La semaine passée, ces responsables ont réaffirmé leur réprobation dans le communiqué commun qui clôturait le sommet du Mercosur (marché commun sud-américain). Ils rejettent « toute intention de criminalisation de la migration irrégulière et l’adoption de politiques migratoires restrictives ». Si Bruxelles les a depuis sommés de « ne pas caricaturer la directive », la crispation latino-américaine doit être envisagée comme « un élément clé du processus de dégradation des relations entre les deux continents », affirme Denis Rolland.
« Latinité » partagée
Fondées sur l’idée d’une « latinité » partagée de part et d’autre de l’Atlantique, ces dernières s’affaiblissent inexorablement depuis le début du XXe siècle. Et des signaux positifs, comme l’entrée massive d’investissements européens après la chute des dictatures, ne suffisent pas à masquer cette tendance, ajoute-t-il. « L’UE a commis une erreur diplomatique sérieuse, à l’heure où elle essaye de conclure des accords de libre-échange avec l’Amérique latine », renchérit Janette Habel, professeur à l’Institut des hautes études sur l’Amérique latine.
Selon ces spécialistes, Evo Morales et ses pairs sont fondés à appuyer leur colère sur l’Histoire. Des décennies durant, leurs pays ont accueilli des Européens en quête de meilleurs lendemains. Au total, ils sont 35 millions à s’y être déracinés entre la fin du XIXe siècle et la Seconde Guerre mondiale, rappelle la démographe Maria Eugenia Cosio. Il a fallu attendre les années 1990 pour que les flux s’inversent. Infime à ses débuts, l’immigration latino-américaine en Europe, d’abord le fait de riches familles puis de militants fuyant les régimes autoritaires, est « devenue strictement économique à partir de 1980 », rappelle Denis Rolland.
Mais ce n’est qu’au cours des toutes dernières années qu’elle s’est faite vraiment significative, « à mesure que durcissaient les conditions d’accueil aux Etats-Unis », relève Maria Eugenia Cosio. « L’Europe est apparue comme une solution de substitution. » La pauvreté généralisée, la crise en Argentine et ses répercussions chez ses voisins, les difficultés économiques du Brésil, le nouveau régime au Venezuela ou la guerre civile en Colombie ont encouragé les départs.

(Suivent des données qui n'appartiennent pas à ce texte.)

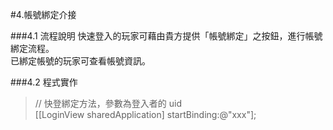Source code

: #4.帳號綁定介接

###4.1 流程說明
快速登入的玩家可藉由貴方提供「帳號綁定」之按鈕，進行帳號綁定流程。<br>
已綁定帳號的玩家可查看帳號資訊。

###4.2 程式實作
<span id="startBinding"></span>

>// 快登綁定方法，參數為登入者的 uid<br>
>[[LoginView sharedApplication] startBinding:@"xxx"];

Selon l’Organisation de coopération et de développement économiques (OCDE), 220000 Latino-Américains d’origine, jeunes actifs pour la plupart, vivent actuellement en Italie, 67000 au Portugal ou 85000 en France. Et 725000 en Espagne - moins de 100000 en 1995 - terre d’exil privilégiée en raison de sa généreuse ouverture. La transposition de la directive « va forcément durcir la position espagnole et compliquer ses liens bilatéraux avec les pays latino-américains », souligne Maria Eugenia Cosio. « Avant, une lettre suffisait pour faire venir quelqu’un de Colombie. »

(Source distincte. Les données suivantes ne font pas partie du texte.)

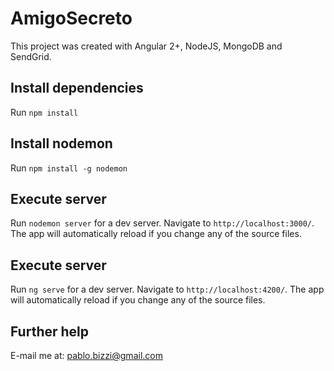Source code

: # AmigoSecreto

This project was created with Angular 2+, NodeJS, MongoDB and SendGrid.

## Install dependencies

Run `npm install`

## Install nodemon

Run `npm install -g nodemon`

## Execute server

Run `nodemon server` for a dev server. Navigate to `http://localhost:3000/`. The app will automatically reload if you change any of the source files.

## Execute server

Run `ng serve` for a dev server. Navigate to `http://localhost:4200/`. The app will automatically reload if you change any of the source files.

## Further help

E-mail me at: pablo.bizzi@gmail.com
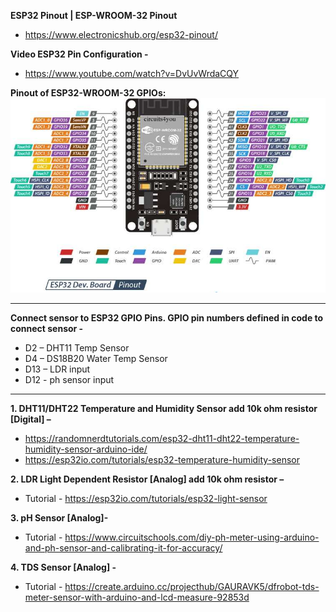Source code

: **ESP32 Pinout | ESP-WROOM-32 Pinout**
* https://www.electronicshub.org/esp32-pinout/

**Video ESP32 Pin Configuration -**
* https://www.youtube.com/watch?v=DvUvWrdaCQY

**Pinout of ESP32-WROOM-32 GPIOs:**
![image](https://github.com/runalb/Hydroponic-IoT-Project/blob/main/ESP32-Pinout.jpg?raw=true)



-----------------------------------------------------------------------------------

**Connect sensor to ESP32 GPIO Pins. GPIO pin numbers defined in code to connect sensor -**

* D2 – DHT11 Temp Sensor
* D4 – DS18B20 Water Temp Sensor
* D13 – LDR input
* D12 - ph sensor input


-----------------------------------------------------------------------------------

 
**1.	DHT11/DHT22 Temperature and Humidity Sensor add 10k ohm resistor [Digital] –**
* https://randomnerdtutorials.com/esp32-dht11-dht22-temperature-humidity-sensor-arduino-ide/ 
* https://esp32io.com/tutorials/esp32-temperature-humidity-sensor

**2.	LDR Light Dependent Resistor [Analog] add 10k ohm resistor –**
*	Tutorial - https://esp32io.com/tutorials/esp32-light-sensor

**3.	pH Sensor [Analog]-**
*	Tutorial - https://www.circuitschools.com/diy-ph-meter-using-arduino-and-ph-sensor-and-calibrating-it-for-accuracy/

**4.	TDS Sensor [Analog] -**
*	Tutorial - https://create.arduino.cc/projecthub/GAURAVK5/dfrobot-tds-meter-sensor-with-arduino-and-lcd-measure-92853d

L’Amérique latine a d’autant plus de peine à se résoudre au verrouillage de l’Europe qu’elle a besoin des remisas, ces sommes d’argents envoyées au pays par les migrants. En Bolivie, cette manne pèse 10% du produit intérieur brut. Traitement infamant des sans-papiers, non-réciprocité historique... Pour le continent qui accueilli ses aïeux, la "directive retour" de l’Europe n’est rien moins qu’une gifle.